In February 1995, one of the most respected, prestigious and oldest financial institutions in the world – Barings Bank – was utterly destroyed by just one man: Nick Leeson. This venerable merchant bank, which dated right back to the mid-18th Century, found itself the victim of criminal recklessness on a truly jaw-dropping scale. Leeson’s antics introduced a new buzz phrase to the world: “rogue trader”. And there have been other Leesons since then, causing havoc inside seemingly invulnerable institutions.
In the words of Gordon Gekko, greed is good!
Nick Leeson himself seemed to be just another high-flying financial whizzkid, moving to Barings after establishing his credentials at the equally esteemed private bank, Coutts. He got himself noticed with his trading prowess, and was given a plum job in the Far East, trading on the Singapore International Monetary Exchange in the early 1990s. At first, everything seemed to be going swimmingly. He was a driven and fearless trader, making big profits for his masters and enjoying a hefty salary for his efforts. But Leeson’s fearlessness soon morphed into recklessness.
He began to make unauthorised trades for bigger and bigger stakes, and his bosses were none the wiser because he was hiding his losses in an “error account” which was ordinarily used to correct mistakes made by traders. This particular error account had originally been set up because of another trader, whose mistaken decision to buy rather than sell certain contracts had cost the bank £20,000. This was peanuts compared to the losses Leeson was now concealing in the account, and in 1995 the final straw was an act of nature: an earthquake in Japan which disrupted international markets just when Leeson was betting everything the other way.
All in all, Leeson lost Barings Bank just under £900 million. But at least he apologized, leaving a note saying “I’m sorry” before fleeingSingapore in February. He was apprehended in Germany, and his face was soon plastered on front pages around the world – a poster boy for rampant, unchecked capitalism. Barings Bank, meanwhile, simply collapsed. But was this just down to one ego-crazed cowboy, or was a certain universal mindset to blame?
Leeson himself, who served his jail time and now speaks vocally about the risks within corporate culture, has placed a lot of the blame on a “macho culture that’s evolved.” Speaking bluntly, he says that “when things go wrong, there’s a certain age group that is usually involved: young men.”
It’s certainly true that the vast majority of traders are men, and that it’s one of the remaining realms of frenzied, testosterone-fuelled competition. There was even a 2008 study called “Endogenous steroids and financial risk taking on a London trading floor”, which concluded that “a trader's morning testosterone level predicts his day's profitability… Our results suggest that higher testosterone may contribute to economic return.”
Another young man who caused financial catastrophe, a whole generation after Leeson, was Kweku Adoboli. Born in Ghana and schooled in the UK, he enjoyed a privileged upbringing and landed a job with the powerful Swiss bank, UBS. Like Leeson, he was young and fiercely ambitious. Like Leeson, he started making unauthorised trades, recording false information to hide his increasingly catastrophic risks. He eventually rang up a bill of well over £1 billion for UBS, and the bank was very fortunate not to go the way of Barings.

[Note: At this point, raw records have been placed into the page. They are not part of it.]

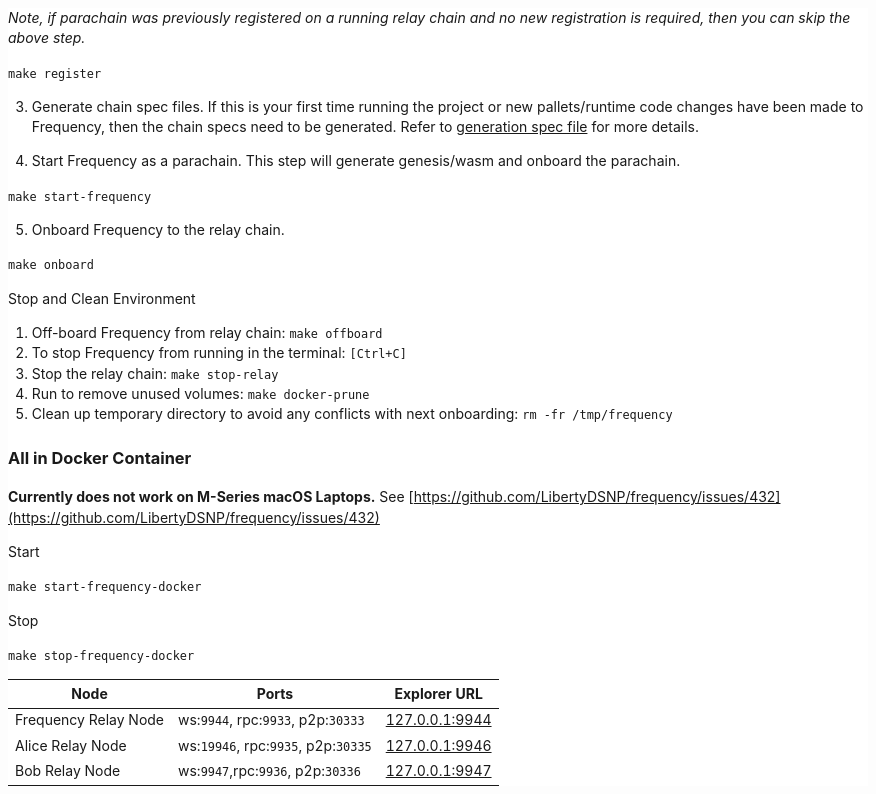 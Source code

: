 *Note, if parachain was previously registered on a running relay chain and no new registration is required, then you can skip the above step.*
```
make register
```
3. Generate chain spec files.  If this is your first time running the project or new pallets/runtime code changes have been made to Frequency, then the chain specs need to be generated.  Refer to [generation spec file]() for more details.

4. Start Frequency as a parachain.  This step will generate genesis/wasm and onboard the parachain.

```
make start-frequency
```
5. Onboard Frequency to the relay chain.

```
make onboard
```
Stop and Clean Environment
1. Off-board Frequency from relay chain: `make offboard`
2. To stop Frequency from running in the terminal: `[Ctrl+C]`
3. Stop the relay chain: `make stop-relay`
4. Run to remove unused volumes: `make docker-prune`
5. Clean up temporary directory to avoid any conflicts with next onboarding: `rm -fr /tmp/frequency`

### All in Docker Container
**Currently does not work on M-Series macOS Laptops.**   See [https://github.com/LibertyDSNP/frequency/issues/432](https://github.com/LibertyDSNP/frequency/issues/432)

Start
```
make start-frequency-docker
```

Stop
```
make stop-frequency-docker
```

| Node | Ports | Explorer URL |
| --- | --- | --- |
| Frequency Relay Node | ws:`9944`, rpc:`9933`, p2p:`30333` | [127.0.0.1:9944](https://polkadot.js.org/apps/?rpc=ws%3A%2F%2F127.0.0.1%3A9944#/explorer) 
| Alice Relay Node | ws:`19946`, rpc:`9935`, p2p:`30335` | [127.0.0.1:9946](https://polkadot.js.org/apps/?rpc=ws%3A%2F%2F127.0.0.1%3A9946#/explorerhttps://polkadot.js.org/apps/?rpc=ws%3A%2F%2F127.0.0.1%3A9946#/explorer) |
Bob Relay Node | ws:`9947`,rpc:`9936`, p2p:`30336` | [127.0.0.1:9947](https://polkadot.js.org/apps/?rpc=ws%3A%2F%2F127.0.0.1%3A9947#/explorer)|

Convicted in 2012, Adoboli has – again, like Leeson – put much of the blame on the cutthroat culture around him, and the crushing pressure to win big at all costs. In his words, “if investment banks continue to chase the same level of profitability as they have in the past, the only way to generate those profits is to take more risk.” In this respect, according to Adoboli, the senior staff are as culpable as the cowboys who get busted. He’s also shed fascinating light on the mindset of a rogue trader: the feeling of having a god-given right to bend or break the rules in the pursuit of profit: “I am being put on a pedestal. How can it be wrong?”

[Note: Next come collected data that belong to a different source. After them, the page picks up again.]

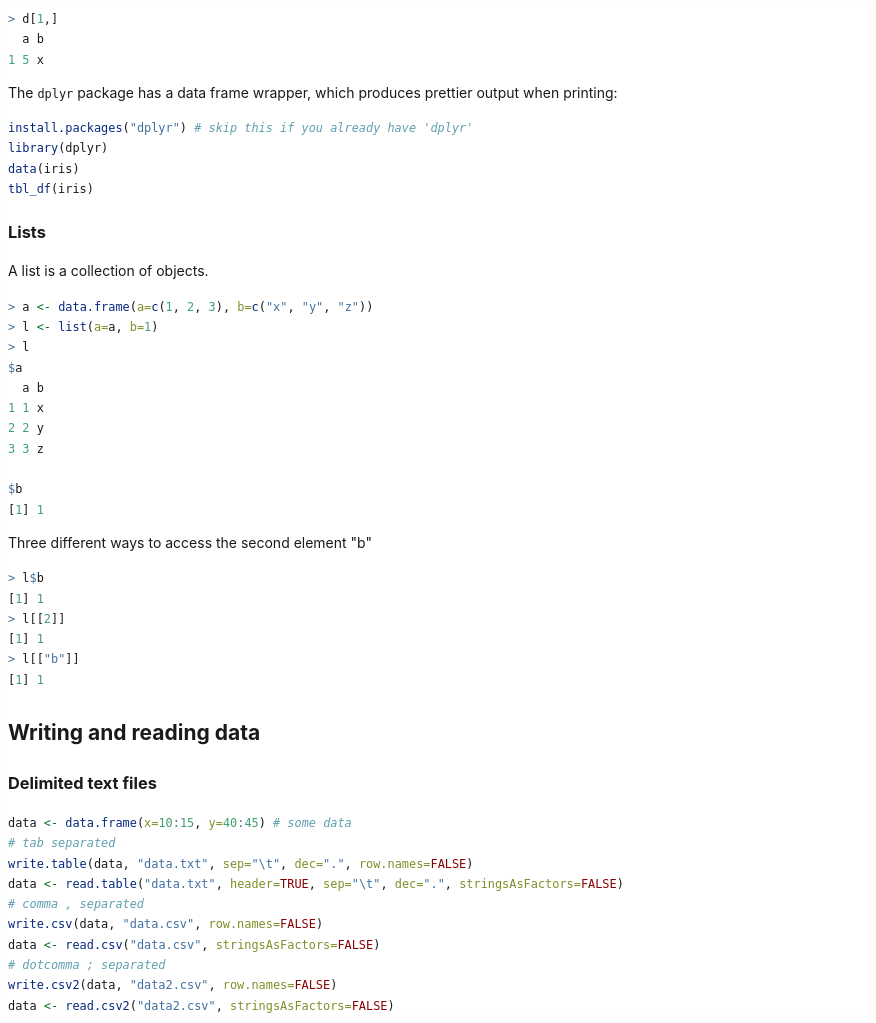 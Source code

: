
 ```R
> d[1,]
  a b
1 5 x
```

The `dplyr` package has a data frame wrapper, which produces prettier output when printing:

```R
install.packages("dplyr") # skip this if you already have 'dplyr'
library(dplyr) 
data(iris)
tbl_df(iris)
```

<a class="anchor" name="lists"></a>

### Lists

A list is a collection of objects.

```R
> a <- data.frame(a=c(1, 2, 3), b=c("x", "y", "z"))
> l <- list(a=a, b=1)
> l
$a
  a b
1 1 x
2 2 y
3 3 z

$b
[1] 1
```

Three different ways to access the second element "b"

```R
> l$b
[1] 1
> l[[2]]
[1] 1
> l[["b"]]
[1] 1
```

<a class="anchor" name="writing-reading"></a>

## Writing and reading data

<a class="anchor" name="delimited"></a>

### Delimited text files

```R
data <- data.frame(x=10:15, y=40:45) # some data
# tab separated
write.table(data, "data.txt", sep="\t", dec=".", row.names=FALSE)
data <- read.table("data.txt", header=TRUE, sep="\t", dec=".", stringsAsFactors=FALSE)
# comma , separated
write.csv(data, "data.csv", row.names=FALSE)
data <- read.csv("data.csv", stringsAsFactors=FALSE)
# dotcomma ; separated
write.csv2(data, "data2.csv", row.names=FALSE)
data <- read.csv2("data2.csv", stringsAsFactors=FALSE)
```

But some don’t buy it, seeing this kind of talk as just passing the blame on. After all, most traders don’t turn rogue. In Adoboli’s trial, UBS employees testified they had NOT felt pressured to take reckless risks. And Adoboli’s insistence that he didn’t even feel like he was ever committing a crime, because “everything I had done was for the bank and for my colleagues”, also doesn’t ring true. After all, he’d been consciously recording false data to cover up his immense losses. And he had also splurged his own personal finances on his trades, forcing him to seek out payday lenders to tide himself over.
In other words, he was like an out-of-control gambler. And this, ultimately, is perhaps the best way to sum up rogue traders. They are essentially addicts at the gaming table, but even more dangerous because they’re playing with other people’s money, and have the justification of a lofty job title backing up their every dangerous move. After all, in the words of Wall Street’s Gordon Gekko, greed is good.